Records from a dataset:
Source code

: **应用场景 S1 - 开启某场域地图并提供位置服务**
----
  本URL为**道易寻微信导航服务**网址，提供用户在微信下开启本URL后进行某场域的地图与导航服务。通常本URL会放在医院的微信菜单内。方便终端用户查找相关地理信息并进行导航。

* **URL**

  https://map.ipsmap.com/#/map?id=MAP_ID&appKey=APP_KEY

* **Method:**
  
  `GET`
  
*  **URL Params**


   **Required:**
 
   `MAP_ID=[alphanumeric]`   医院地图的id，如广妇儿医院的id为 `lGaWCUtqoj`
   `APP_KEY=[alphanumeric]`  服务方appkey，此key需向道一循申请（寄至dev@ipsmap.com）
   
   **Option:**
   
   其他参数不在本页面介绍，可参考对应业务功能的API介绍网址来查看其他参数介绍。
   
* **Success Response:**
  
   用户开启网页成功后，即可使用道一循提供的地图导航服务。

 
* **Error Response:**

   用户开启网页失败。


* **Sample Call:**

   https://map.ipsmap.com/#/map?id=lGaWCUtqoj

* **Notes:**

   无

#### About this exercise:
Transcribe, in full, each record that appears above.

#### Task output:
Source code

: **应用场景 S1 - 开启某场域地图并提供位置服务**
----
  本URL为**道易寻微信导航服务**网址，提供用户在微信下开启本URL后进行某场域的地图与导航服务。通常本URL会放在医院的微信菜单内。方便终端用户查找相关地理信息并进行导航。

* **URL**

  https://map.ipsmap.com/#/map?id=MAP_ID&appKey=APP_KEY

* **Method:**
  
  `GET`
  
*  **URL Params**


   **Required:**
 
   `MAP_ID=[alphanumeric]`   医院地图的id，如广妇儿医院的id为 `lGaWCUtqoj`
   `APP_KEY=[alphanumeric]`  服务方appkey，此key需向道一循申请（寄至dev@ipsmap.com）
   
   **Option:**
   
   其他参数不在本页面介绍，可参考对应业务功能的API介绍网址来查看其他参数介绍。
   
* **Success Response:**
  
   用户开启网页成功后，即可使用道一循提供的地图导航服务。

 
* **Error Response:**

   用户开启网页失败。


* **Sample Call:**

   https://map.ipsmap.com/#/map?id=lGaWCUtqoj

* **Notes:**

   无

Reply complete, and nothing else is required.